What is being asked »
Set down exactly the lines from the one containing "not reflect this." through the end of the records below, both included, and nothing else.

Records from a data source
::::::

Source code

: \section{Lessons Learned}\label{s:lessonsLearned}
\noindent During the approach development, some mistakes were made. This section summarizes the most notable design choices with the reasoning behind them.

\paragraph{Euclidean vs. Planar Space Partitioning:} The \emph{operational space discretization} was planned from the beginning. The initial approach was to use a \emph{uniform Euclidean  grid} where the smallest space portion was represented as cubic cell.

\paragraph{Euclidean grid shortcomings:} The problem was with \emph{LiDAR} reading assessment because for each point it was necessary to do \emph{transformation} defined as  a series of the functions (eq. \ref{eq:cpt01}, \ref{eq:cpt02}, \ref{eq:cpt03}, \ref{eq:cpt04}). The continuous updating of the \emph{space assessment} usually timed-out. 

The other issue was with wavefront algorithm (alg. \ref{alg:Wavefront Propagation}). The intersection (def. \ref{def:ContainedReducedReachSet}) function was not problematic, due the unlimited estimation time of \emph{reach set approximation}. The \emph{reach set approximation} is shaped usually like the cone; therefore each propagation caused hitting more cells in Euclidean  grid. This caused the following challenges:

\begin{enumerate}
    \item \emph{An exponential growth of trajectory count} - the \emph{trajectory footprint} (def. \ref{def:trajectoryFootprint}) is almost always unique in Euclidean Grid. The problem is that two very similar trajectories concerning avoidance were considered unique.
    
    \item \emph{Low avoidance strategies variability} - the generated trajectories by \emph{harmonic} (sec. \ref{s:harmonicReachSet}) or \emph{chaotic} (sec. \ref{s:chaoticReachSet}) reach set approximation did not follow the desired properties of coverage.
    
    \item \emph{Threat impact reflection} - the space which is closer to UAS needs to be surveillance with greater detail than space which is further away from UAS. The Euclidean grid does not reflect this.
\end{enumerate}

::::::

Response »
    \item \emph{Threat impact reflection} - the space which is closer to UAS needs to be surveillance with greater detail than space which is further away from UAS. The Euclidean grid does not reflect this.
\end{enumerate}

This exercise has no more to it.